On Mon, 14 Feb 2005, Jason Hickey wrote:

Conor McBride wrote:

We should be careful to distinguish extensionality as an axiom, from the
thing which makes 'extensional type theory' extensional: the equality
reflection rule. Equality reflection says that two provably equal things
become definitionally equal.

   Gamma |- q : x =_T y          (q proves proposition 'x equals y in T')
 ------------------------
   Gamma |- x === y : T          (x judgmentally equal to y in T)

It is such a wonderfully strong principle, but the price is so high! In one broad stroke, equality reflection requires the non-observability of
extensionally equal values in all contexts.  One compromise we use is to
assume that equality reflection only holds on types where the elements
have canonical representatives.  This includes only unit, bool, int, and
sums and products of those types.
[...]
The Coq theory gains a lot from nice properties like SN, decidable type checking, canonical values, and more. It would be unfortunate if these properties were compromised by extensional function equality--and probably not worth adding if so.

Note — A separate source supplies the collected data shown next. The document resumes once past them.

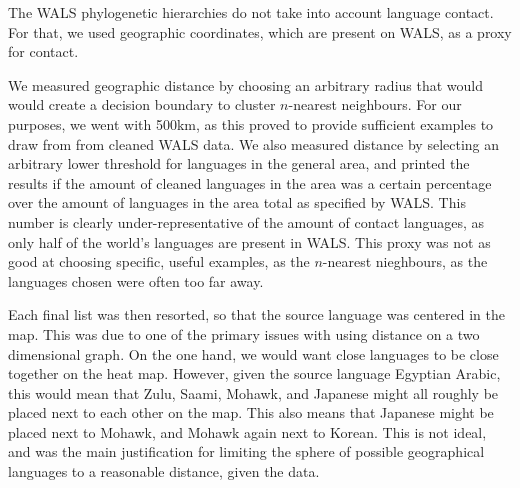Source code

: \documentclass[11pt]{article}
\begin{document}
The WALS phylogenetic hierarchies do not take into account language contact. For that, we used geographic coordinates, which are present on WALS, as a proxy for contact. 

We measured geographic distance by choosing an arbitrary radius that would would create a decision boundary to cluster $n$-nearest neighbours. For our purposes, we went with 500km, as this proved to provide sufficient examples to draw from from cleaned WALS data. We also measured distance by selecting an arbitrary lower threshold for languages in the general area, and printed the results if the amount of cleaned languages in the area was a certain percentage over the amount of languages in the area total as specified by WALS. This number is clearly under-representative of the amount of contact languages, as only half of the world's languages are present in WALS. This proxy was not as good at choosing specific, useful examples, as the $n$-nearest nieghbours, as the languages chosen were often too far away. 




Each final list was then resorted, so that the source language was centered in the map. This was due to one of the primary issues with using distance on a two dimensional graph. On the one hand, we would want close languages to be close together on the heat map. However, given the source language Egyptian Arabic, this would mean that Zulu, Saami, Mohawk, and Japanese might all roughly be placed next to each other on the map. This also means that Japanese might be placed next to Mohawk, and Mohawk again next to Korean. This is not ideal, and was the main justification for limiting the sphere of possible geographical languages to a reasonable distance, given the data. 
\end{document}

in a recent work (see http://www.loria.fr/~blanqui/papers/shostak.pdf), we study a restricted form of equality reflection that preserves all these good properties in the calculus of constructions. we restrict equality reflection to the judgements (x =_T y) that are provable, in the first-order theory of equality, from the algebraic equalities assumed in Gamma. this is decidable. we expect to extend this to richer theories.